言うこと言ったし何か空気を取り繕おうとし「馬鹿!!!!」
「…っは?」
「馬鹿っつったの!!ねぇほんと馬鹿じゃないの?なんで?ねぇなんでそんな告白なんてするの?なんで?今更?私これから死ぬって言うのに?」
ふざけんな!と詩乃は叫んだ。
「ほんとふざけんなよ!なんなのそんなの卑怯だよずるい!なんで今日なの!?」
詩乃は泣いていた。歪められた目から涙が雨のようにぼろぼろと落ち、ベッドのシーツに染みを作っていた。
「さっくんなんて嫌いだ」
泣きながら彼女は言う。
そうだ、そういえば詩乃の泣くのを見たのは何年ぶりだろう。いつからか詩乃は泣かなくなっていた。怒ったのを見たのだってずいぶん前に見たきりだった気がする。
「私もね、」
叫び疲れたのか、おとなしくなって詩乃は言う。
「私もさっくんのこと、好きだったよ。好きだよ。告白しようとしたこともある。でもそのすぐ後病気だってわかって、私死ぬのにさっくん縛っていいのかな、って。死んじゃうのに楽しいこと作ったら死ぬのが辛くなるんじゃないか、って。死ぬ前にさっくんと気まずいのは嫌だ、って」
そうか。詩乃はちゃんと考えていた。

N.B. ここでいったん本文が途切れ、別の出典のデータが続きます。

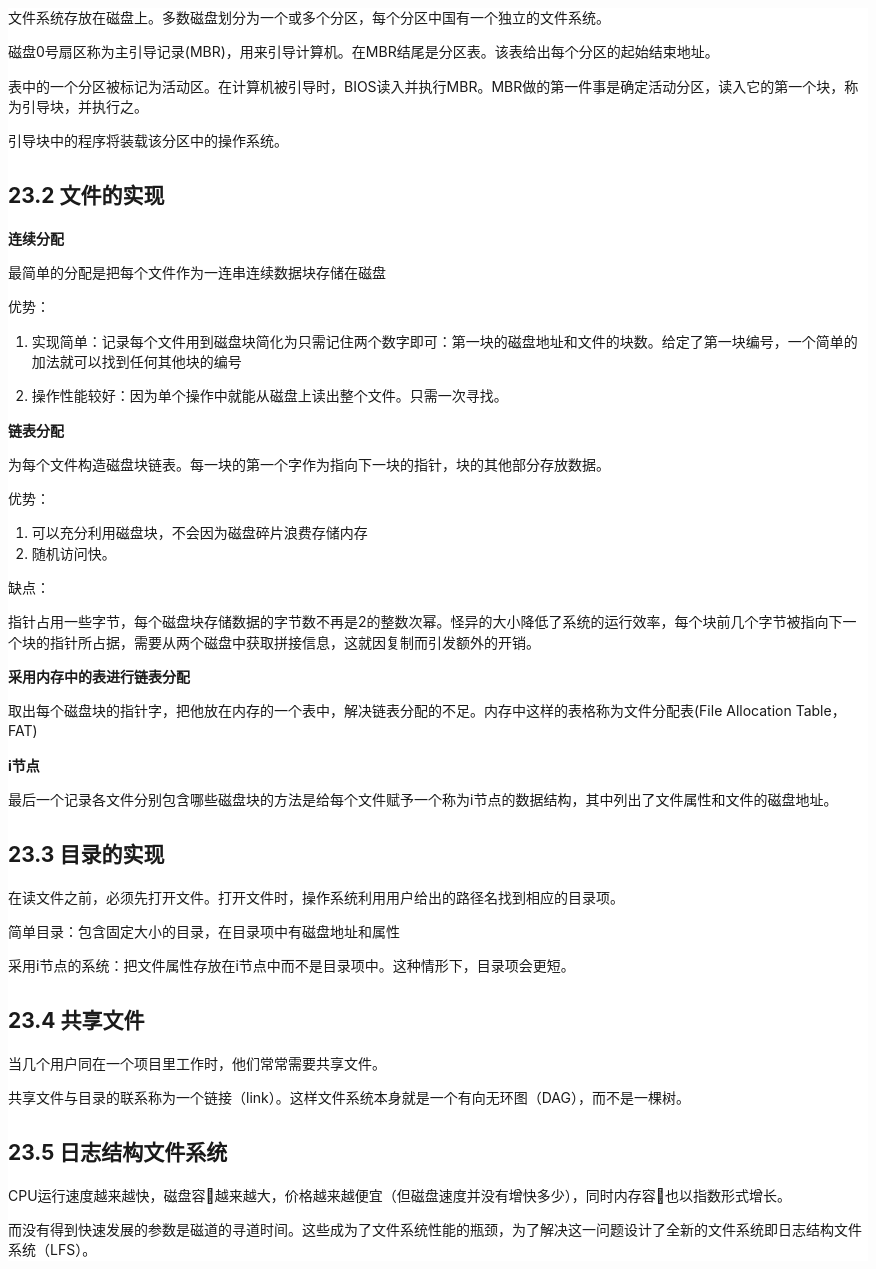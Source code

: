 文件系统存放在磁盘上。多数磁盘划分为⼀个或多个分区，每个分区中国有⼀个独立的文件系统。

磁盘0号扇区称为主引导记录(MBR)，用来引导计算机。在MBR结尾是分区表。该表给出每个分区的起始结束地址。

表中的⼀个分区被标记为活动区。在计算机被引导时，BIOS读入并执行MBR。MBR做的第⼀件事是确定活动分区，读入它的第⼀个块，称为引导块，并执行之。

引导块中的程序将装载该分区中的操作系统。

## 23.2 文件的实现

**连续分配**

最简单的分配是把每个文件作为⼀连串连续数据块存储在磁盘

优势：

1. 实现简单：记录每个文件用到磁盘块简化为只需记住两个数字即可：第⼀块的磁盘地址和文件的块数。给定了第⼀块编号，⼀个简单的加法就可以找到任何其他块的编号

2. 操作性能较好：因为单个操作中就能从磁盘上读出整个文件。只需⼀次寻找。

**链表分配**

为每个文件构造磁盘块链表。每⼀块的第⼀个字作为指向下⼀块的指针，块的其他部分存放数据。

优势：

1. 可以充分利用磁盘块，不会因为磁盘碎片浪费存储内存
2. 随机访问快。
   
缺点：

指针占用⼀些字节，每个磁盘块存储数据的字节数不再是2的整数次幂。怪异的大小降低了系统的运行效率，每个块前⼏个字节被指向下⼀个块的指针所占据，需要从两个磁盘中获取拼接信息，这就因复制而引发额外的开销。

**采用内存中的表进行链表分配**

取出每个磁盘块的指针字，把他放在内存的⼀个表中，解决链表分配的不足。内存中这样的表格称为文件分配表(File Allocation Table，FAT)

**i节点**

最后⼀个记录各文件分别包含哪些磁盘块的方法是给每个文件赋予⼀个称为i节点的数据结构，其中列出了文件属性和文件的磁盘地址。

## 23.3 目录的实现

在读文件之前，必须先打开文件。打开文件时，操作系统利用用户给出的路径名找到相应的目录项。

简单目录：包含固定大小的目录，在目录项中有磁盘地址和属性

采用i节点的系统：把文件属性存放在i节点中而不是目录项中。这种情形下，目录项会更短。

## 23.4 共享文件

当⼏个用户同在⼀个项目⾥⼯作时，他们常常需要共享文件。

共享文件与目录的联系称为⼀个链接（link）。这样文件系统本身就是⼀个有向无环图（DAG），而不是⼀棵树。

## 23.5 ⽇志结构文件系统

CPU运行速度越来越快，磁盘容􁰁越来越大，价格越来越便宜（但磁盘速度并没有增快多少），同时内存容􁰁也以指数形式增长。

而没有得到快速发展的参数是磁道的寻道时间。这些成为了文件系统性能的瓶颈，为了解决这⼀问题设计了全新的文件系统即⽇志结构文件系统（LFS）。
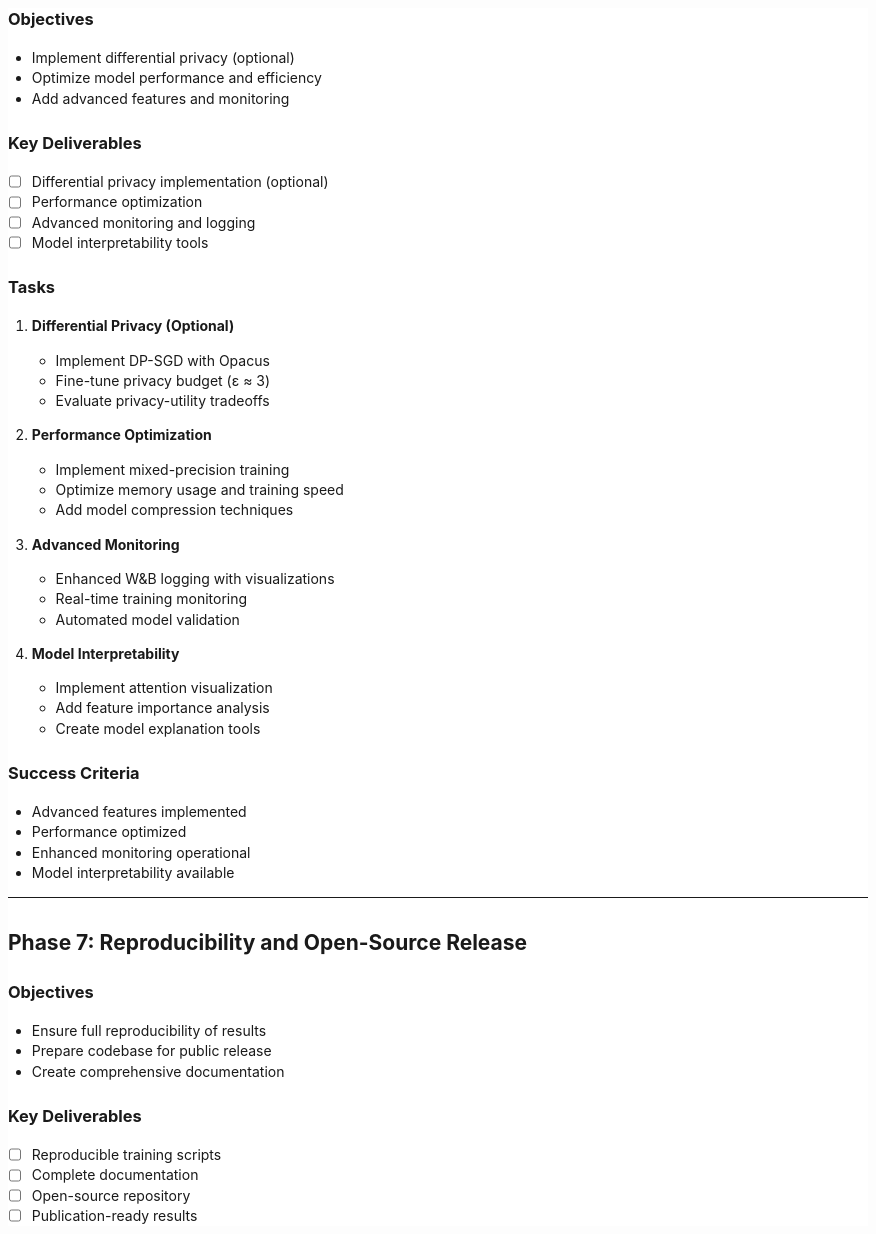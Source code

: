 ### Objectives
- Implement differential privacy (optional)
- Optimize model performance and efficiency
- Add advanced features and monitoring

### Key Deliverables
- [ ] Differential privacy implementation (optional)
- [ ] Performance optimization
- [ ] Advanced monitoring and logging
- [ ] Model interpretability tools

### Tasks
1. **Differential Privacy (Optional)**
   - Implement DP-SGD with Opacus
   - Fine-tune privacy budget (ε ≈ 3)
   - Evaluate privacy-utility tradeoffs

2. **Performance Optimization**
   - Implement mixed-precision training
   - Optimize memory usage and training speed
   - Add model compression techniques

3. **Advanced Monitoring**
   - Enhanced W&B logging with visualizations
   - Real-time training monitoring
   - Automated model validation

4. **Model Interpretability**
   - Implement attention visualization
   - Add feature importance analysis
   - Create model explanation tools

### Success Criteria
- Advanced features implemented
- Performance optimized
- Enhanced monitoring operational
- Model interpretability available

---

## Phase 7: Reproducibility and Open-Source Release

### Objectives
- Ensure full reproducibility of results
- Prepare codebase for public release
- Create comprehensive documentation

### Key Deliverables
- [ ] Reproducible training scripts
- [ ] Complete documentation
- [ ] Open-source repository
- [ ] Publication-ready results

自分が死ぬってことをわかって、だからこそいつも通りに過ごして、死ぬときがこれ以上辛くならないように。
「なんでさっくん告白したの。私今日死ぬんだよ?もう何もできないんだよ?それで好きって言われたからってはい私もです付き合おう、なんて言ったってダメなんだよ?デートだってなんだって出来ないんだ。私はこれから楽しい日々を送るはずだったのに死んだ女になって、さっくんはできたての彼女を亡くした男になるんだよ?やだよ死にたくない。やだやだやだやだこんなになるからダメだって言ったのに。さっくんが告白なんてしてくれたからこんなに私死にたくなくなっちゃったねぇ責任、責任とってよ!」
僕は告白することで彼女を辛い目にあわせてしまった。
けれど、代わりにできることだってある。
「詩乃」
「…なに」
「詩乃、キスしよっか」
好きって言わなきゃキスできなかった。好きって言わなきゃ詩乃は死にたくないなんて言えないまま死んでいった。
「だから、キスしよ?」
「ほんとさっくん馬鹿すぎて泣けるね……ファーストなんだから、大事にしなよ?」
「わかってるって」
唇を合わせた。
触れ合わせただけの、キスと呼べるかも怪しいくらいの、小さなキス。

「僕は、」「私は、」

「「君を好きになれてよかった」」



その日の夕方、詩乃は亡くなった。
最後はやっぱり笑って、多くの人に見守られて目を閉じた。
僕の彼女は数時間で亡くなってしまったけれど、それはそれでいいところもなくはないと思う。
僕と彼女は、互いを好きなまま終われたのだから。


詩乃がお墓に入ったとき、僕は指輪を墓の前の地面に埋めた。